Work instructions
From the line with "dire che siamo" through the line with "essere d'accordo gli", repeat the entries verbatim, both end lines included, and add nothing.

------ Data for this task ------

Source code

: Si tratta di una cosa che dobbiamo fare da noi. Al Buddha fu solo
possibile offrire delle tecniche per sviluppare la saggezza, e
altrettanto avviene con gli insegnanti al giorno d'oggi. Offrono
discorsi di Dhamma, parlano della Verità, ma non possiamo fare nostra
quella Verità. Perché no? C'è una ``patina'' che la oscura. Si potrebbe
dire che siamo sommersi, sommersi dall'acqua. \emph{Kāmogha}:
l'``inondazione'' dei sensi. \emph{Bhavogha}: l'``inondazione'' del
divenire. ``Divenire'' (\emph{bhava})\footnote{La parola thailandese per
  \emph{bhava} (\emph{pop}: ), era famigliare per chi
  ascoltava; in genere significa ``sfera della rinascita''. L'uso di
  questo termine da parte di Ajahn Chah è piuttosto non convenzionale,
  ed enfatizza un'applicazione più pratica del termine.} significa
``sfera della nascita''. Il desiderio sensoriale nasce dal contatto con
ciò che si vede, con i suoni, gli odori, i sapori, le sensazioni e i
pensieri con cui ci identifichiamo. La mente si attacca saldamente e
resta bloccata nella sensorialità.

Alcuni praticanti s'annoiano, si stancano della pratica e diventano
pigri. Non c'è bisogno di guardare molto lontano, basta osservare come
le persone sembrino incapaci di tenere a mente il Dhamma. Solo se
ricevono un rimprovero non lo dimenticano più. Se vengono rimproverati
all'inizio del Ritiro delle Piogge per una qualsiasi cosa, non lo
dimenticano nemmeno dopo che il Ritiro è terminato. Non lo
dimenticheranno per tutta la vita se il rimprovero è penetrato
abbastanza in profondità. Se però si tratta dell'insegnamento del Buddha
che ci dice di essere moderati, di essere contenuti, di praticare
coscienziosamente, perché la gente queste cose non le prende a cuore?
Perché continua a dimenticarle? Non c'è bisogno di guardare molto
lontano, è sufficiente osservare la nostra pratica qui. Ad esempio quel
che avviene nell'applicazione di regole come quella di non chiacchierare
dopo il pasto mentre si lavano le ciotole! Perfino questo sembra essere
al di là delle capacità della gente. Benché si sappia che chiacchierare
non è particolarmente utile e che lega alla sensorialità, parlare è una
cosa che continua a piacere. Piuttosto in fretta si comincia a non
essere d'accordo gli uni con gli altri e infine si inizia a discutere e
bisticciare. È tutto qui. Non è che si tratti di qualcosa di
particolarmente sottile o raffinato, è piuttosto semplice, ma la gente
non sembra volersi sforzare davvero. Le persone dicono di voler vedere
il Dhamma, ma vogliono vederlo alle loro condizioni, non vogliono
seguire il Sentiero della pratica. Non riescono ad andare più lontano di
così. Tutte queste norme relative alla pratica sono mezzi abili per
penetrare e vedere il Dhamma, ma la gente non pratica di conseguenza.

------

Problem solution
dire che siamo sommersi, sommersi dall'acqua. \emph{Kāmogha}:
l'``inondazione'' dei sensi. \emph{Bhavogha}: l'``inondazione'' del
divenire. ``Divenire'' (\emph{bhava})\footnote{La parola thailandese per
  \emph{bhava} (\emph{pop}: ), era famigliare per chi
  ascoltava; in genere significa ``sfera della rinascita''. L'uso di
  questo termine da parte di Ajahn Chah è piuttosto non convenzionale,
  ed enfatizza un'applicazione più pratica del termine.} significa
``sfera della nascita''. Il desiderio sensoriale nasce dal contatto con
ciò che si vede, con i suoni, gli odori, i sapori, le sensazioni e i
pensieri con cui ci identifichiamo. La mente si attacca saldamente e
resta bloccata nella sensorialità.

Alcuni praticanti s'annoiano, si stancano della pratica e diventano
pigri. Non c'è bisogno di guardare molto lontano, basta osservare come
le persone sembrino incapaci di tenere a mente il Dhamma. Solo se
ricevono un rimprovero non lo dimenticano più. Se vengono rimproverati
all'inizio del Ritiro delle Piogge per una qualsiasi cosa, non lo
dimenticano nemmeno dopo che il Ritiro è terminato. Non lo
dimenticheranno per tutta la vita se il rimprovero è penetrato
abbastanza in profondità. Se però si tratta dell'insegnamento del Buddha
che ci dice di essere moderati, di essere contenuti, di praticare
coscienziosamente, perché la gente queste cose non le prende a cuore?
Perché continua a dimenticarle? Non c'è bisogno di guardare molto
lontano, è sufficiente osservare la nostra pratica qui. Ad esempio quel
che avviene nell'applicazione di regole come quella di non chiacchierare
dopo il pasto mentre si lavano le ciotole! Perfino questo sembra essere
al di là delle capacità della gente. Benché si sappia che chiacchierare
non è particolarmente utile e che lega alla sensorialità, parlare è una
cosa che continua a piacere. Piuttosto in fretta si comincia a non
essere d'accordo gli uni con gli altri e infine si inizia a discutere e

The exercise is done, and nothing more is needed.